### Required action
Filter the listing below down to the lines holding the word "your", and copy those lines.

---------------

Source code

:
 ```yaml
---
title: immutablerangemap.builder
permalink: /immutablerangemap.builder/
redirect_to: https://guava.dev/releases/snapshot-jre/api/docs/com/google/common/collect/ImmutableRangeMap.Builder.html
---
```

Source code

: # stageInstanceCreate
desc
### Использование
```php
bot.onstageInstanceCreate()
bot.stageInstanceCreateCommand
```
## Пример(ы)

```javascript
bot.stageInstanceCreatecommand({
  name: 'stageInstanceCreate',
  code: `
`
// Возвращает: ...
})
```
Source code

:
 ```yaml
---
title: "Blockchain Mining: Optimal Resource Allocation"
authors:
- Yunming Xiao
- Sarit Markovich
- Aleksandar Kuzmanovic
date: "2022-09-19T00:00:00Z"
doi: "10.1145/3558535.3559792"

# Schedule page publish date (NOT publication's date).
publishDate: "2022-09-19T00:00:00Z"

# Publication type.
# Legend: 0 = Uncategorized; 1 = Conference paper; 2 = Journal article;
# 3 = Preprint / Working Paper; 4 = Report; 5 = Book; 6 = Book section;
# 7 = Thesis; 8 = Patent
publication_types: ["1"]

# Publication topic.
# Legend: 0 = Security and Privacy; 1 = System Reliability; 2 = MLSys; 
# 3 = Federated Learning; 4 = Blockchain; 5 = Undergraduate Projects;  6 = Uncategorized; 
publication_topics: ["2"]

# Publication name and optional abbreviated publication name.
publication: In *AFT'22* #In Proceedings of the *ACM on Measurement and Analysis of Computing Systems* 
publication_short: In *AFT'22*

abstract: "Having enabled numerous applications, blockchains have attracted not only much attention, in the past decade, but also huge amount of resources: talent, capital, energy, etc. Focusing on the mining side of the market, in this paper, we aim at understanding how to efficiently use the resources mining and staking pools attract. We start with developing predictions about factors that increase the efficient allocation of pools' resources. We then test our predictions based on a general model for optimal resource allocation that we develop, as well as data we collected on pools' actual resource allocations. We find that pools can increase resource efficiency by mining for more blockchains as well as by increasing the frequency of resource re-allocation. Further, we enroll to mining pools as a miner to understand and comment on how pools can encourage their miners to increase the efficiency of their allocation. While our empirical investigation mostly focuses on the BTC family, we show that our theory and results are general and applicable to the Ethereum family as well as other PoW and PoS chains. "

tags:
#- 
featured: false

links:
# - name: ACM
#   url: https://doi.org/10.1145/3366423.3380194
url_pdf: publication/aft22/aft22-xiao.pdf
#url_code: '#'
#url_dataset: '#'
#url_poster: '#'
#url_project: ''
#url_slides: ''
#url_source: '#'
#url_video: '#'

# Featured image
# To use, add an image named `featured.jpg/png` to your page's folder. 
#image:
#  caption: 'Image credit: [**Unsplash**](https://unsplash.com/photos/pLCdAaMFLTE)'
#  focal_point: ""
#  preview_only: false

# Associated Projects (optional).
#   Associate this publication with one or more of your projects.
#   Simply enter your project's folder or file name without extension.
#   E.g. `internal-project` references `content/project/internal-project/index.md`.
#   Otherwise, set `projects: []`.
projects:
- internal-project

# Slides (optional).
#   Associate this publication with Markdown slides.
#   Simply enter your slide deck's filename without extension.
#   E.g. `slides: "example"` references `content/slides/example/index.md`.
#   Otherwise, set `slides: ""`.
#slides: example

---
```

---------------

### Result of this exercise
# To use, add an image named `featured.jpg/png` to your page's folder. 
#   Associate this publication with one or more of your projects.
#   Simply enter your project's folder or file name without extension.
#   Simply enter your slide deck's filename without extension.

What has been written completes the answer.